• **Exercise requirements**:
Where in the data does the word "working" appear? Find those lines and copy them.

^^^^^^^^

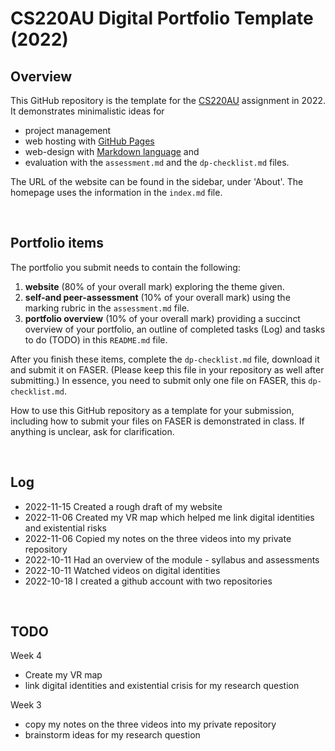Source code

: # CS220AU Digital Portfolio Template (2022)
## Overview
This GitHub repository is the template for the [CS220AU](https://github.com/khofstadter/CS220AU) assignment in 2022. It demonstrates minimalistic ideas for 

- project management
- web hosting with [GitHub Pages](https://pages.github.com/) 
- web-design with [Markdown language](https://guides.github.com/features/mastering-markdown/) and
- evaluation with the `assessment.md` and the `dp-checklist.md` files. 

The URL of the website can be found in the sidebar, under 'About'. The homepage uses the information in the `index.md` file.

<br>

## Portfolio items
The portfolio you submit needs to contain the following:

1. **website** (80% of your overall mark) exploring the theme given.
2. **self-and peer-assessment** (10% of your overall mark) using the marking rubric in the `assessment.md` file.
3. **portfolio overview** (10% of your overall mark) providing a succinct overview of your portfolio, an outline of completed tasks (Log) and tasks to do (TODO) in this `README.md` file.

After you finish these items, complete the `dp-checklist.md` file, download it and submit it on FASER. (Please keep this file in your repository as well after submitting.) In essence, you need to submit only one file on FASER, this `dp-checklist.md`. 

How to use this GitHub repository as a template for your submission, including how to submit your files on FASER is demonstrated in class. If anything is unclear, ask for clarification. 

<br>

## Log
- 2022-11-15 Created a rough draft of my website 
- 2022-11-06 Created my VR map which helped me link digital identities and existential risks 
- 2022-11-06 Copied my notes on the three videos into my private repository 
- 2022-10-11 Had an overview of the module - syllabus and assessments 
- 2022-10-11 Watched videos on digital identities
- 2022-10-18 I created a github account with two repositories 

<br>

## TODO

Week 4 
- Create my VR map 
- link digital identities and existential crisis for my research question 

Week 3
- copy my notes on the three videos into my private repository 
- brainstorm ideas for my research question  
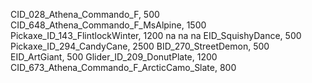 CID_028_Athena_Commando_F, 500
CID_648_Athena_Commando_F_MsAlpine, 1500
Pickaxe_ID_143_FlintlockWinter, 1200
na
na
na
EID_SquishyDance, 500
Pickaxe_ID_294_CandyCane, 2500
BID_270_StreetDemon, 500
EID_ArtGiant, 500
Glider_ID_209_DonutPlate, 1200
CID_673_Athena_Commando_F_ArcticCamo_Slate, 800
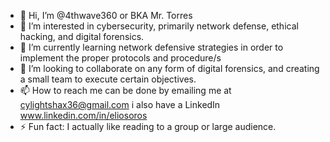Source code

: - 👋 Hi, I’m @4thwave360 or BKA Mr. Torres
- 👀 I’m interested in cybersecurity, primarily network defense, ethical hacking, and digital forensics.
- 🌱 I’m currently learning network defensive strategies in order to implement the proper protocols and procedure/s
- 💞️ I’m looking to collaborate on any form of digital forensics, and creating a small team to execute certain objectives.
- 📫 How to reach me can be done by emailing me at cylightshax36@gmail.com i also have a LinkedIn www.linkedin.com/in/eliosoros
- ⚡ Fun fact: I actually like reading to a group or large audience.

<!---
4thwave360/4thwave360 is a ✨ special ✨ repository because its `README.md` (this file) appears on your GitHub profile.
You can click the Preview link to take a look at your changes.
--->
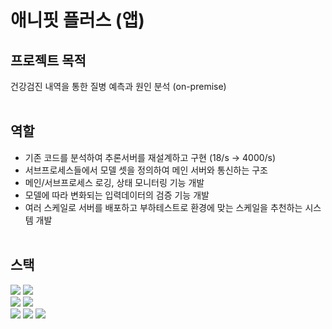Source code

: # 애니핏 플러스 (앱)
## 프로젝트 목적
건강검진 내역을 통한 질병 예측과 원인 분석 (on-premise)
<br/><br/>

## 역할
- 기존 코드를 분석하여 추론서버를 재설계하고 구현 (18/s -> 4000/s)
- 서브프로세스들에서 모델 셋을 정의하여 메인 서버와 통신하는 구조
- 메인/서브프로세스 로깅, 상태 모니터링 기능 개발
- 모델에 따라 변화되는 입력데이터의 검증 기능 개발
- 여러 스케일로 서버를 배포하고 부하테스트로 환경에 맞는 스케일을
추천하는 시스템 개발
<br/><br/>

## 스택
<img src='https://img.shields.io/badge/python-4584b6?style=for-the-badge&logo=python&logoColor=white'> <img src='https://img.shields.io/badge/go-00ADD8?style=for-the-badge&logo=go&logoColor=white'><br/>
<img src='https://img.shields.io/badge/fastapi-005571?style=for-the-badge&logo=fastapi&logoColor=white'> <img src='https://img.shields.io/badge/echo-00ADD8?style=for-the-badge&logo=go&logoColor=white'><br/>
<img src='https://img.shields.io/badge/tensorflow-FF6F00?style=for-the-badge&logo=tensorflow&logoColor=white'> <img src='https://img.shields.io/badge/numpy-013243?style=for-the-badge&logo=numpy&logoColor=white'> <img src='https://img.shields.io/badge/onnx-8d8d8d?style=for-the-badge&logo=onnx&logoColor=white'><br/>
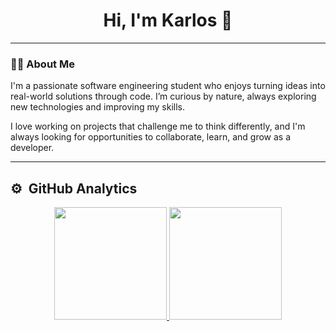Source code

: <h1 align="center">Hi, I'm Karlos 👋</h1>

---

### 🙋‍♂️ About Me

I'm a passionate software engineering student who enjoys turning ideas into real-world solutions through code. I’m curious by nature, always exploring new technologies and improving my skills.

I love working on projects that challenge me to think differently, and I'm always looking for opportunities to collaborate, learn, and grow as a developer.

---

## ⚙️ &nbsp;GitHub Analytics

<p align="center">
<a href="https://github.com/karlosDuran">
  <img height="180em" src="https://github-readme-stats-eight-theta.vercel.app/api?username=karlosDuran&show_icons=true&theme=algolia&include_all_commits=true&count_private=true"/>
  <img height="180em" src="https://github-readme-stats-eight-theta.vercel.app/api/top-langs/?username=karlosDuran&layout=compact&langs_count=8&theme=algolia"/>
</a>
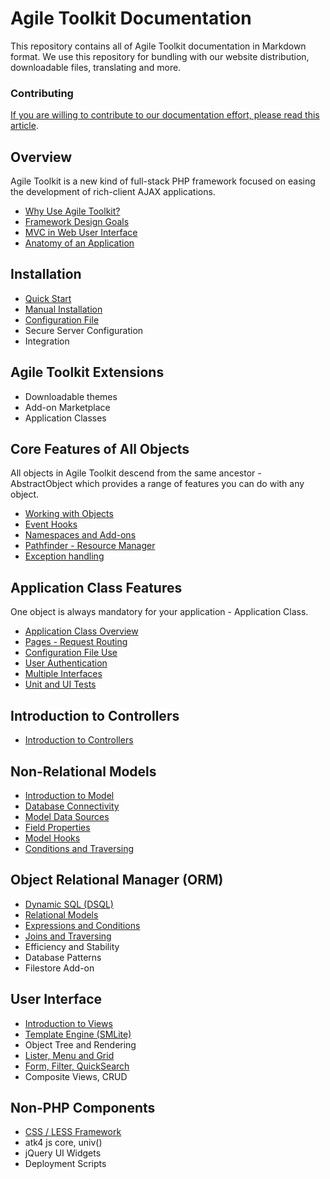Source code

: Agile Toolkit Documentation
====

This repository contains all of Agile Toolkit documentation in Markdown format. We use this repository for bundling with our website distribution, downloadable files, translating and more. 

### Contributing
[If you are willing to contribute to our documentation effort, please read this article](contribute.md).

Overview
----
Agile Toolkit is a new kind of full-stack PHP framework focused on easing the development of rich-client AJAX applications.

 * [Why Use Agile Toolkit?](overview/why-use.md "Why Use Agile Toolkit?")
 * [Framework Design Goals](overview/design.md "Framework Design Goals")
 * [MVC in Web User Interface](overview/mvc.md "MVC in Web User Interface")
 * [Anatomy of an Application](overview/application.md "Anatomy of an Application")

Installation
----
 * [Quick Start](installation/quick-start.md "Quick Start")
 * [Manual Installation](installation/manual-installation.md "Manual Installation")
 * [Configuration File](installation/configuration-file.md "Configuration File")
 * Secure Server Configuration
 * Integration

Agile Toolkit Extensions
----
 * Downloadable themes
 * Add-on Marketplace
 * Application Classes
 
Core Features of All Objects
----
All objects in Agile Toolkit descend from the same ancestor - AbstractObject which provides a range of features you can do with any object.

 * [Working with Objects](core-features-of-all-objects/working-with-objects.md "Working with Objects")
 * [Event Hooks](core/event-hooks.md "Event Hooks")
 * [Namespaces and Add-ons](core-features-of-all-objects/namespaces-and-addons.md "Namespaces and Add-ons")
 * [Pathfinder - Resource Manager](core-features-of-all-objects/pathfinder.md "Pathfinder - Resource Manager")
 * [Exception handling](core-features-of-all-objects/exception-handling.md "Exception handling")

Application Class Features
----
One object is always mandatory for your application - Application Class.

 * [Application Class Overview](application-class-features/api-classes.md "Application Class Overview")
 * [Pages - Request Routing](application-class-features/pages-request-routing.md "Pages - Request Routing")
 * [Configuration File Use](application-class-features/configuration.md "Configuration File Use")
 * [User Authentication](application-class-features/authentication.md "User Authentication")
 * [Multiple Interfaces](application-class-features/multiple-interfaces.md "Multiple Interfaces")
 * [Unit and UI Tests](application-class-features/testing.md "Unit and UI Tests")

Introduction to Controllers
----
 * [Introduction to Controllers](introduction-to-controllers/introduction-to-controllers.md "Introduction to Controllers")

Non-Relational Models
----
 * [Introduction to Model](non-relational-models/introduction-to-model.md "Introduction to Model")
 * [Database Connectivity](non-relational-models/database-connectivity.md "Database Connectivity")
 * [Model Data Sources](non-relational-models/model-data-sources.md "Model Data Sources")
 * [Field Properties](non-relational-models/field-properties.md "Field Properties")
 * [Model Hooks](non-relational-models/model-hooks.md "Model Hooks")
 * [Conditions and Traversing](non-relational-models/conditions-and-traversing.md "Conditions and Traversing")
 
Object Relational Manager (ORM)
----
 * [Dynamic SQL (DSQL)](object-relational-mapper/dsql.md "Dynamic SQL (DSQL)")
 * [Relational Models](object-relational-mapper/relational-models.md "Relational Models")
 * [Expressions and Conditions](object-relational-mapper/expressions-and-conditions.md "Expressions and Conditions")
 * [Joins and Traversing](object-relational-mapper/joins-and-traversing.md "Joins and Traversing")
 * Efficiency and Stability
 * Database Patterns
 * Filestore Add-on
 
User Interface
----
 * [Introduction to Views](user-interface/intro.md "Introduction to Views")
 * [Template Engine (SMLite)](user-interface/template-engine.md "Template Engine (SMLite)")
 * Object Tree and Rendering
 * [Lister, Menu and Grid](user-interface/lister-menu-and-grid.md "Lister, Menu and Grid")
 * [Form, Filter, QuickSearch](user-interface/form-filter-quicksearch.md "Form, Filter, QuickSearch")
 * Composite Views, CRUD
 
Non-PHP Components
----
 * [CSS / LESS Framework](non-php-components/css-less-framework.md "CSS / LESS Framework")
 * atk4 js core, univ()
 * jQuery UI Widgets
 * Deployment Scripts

^^^^^^^^

• **Exercise solution**:
I love working on projects that challenge me to think differently, and I'm always looking for opportunities to collaborate, learn, and grow as a developer.
 * [Working with Objects](core-features-of-all-objects/working-with-objects.md "Working with Objects")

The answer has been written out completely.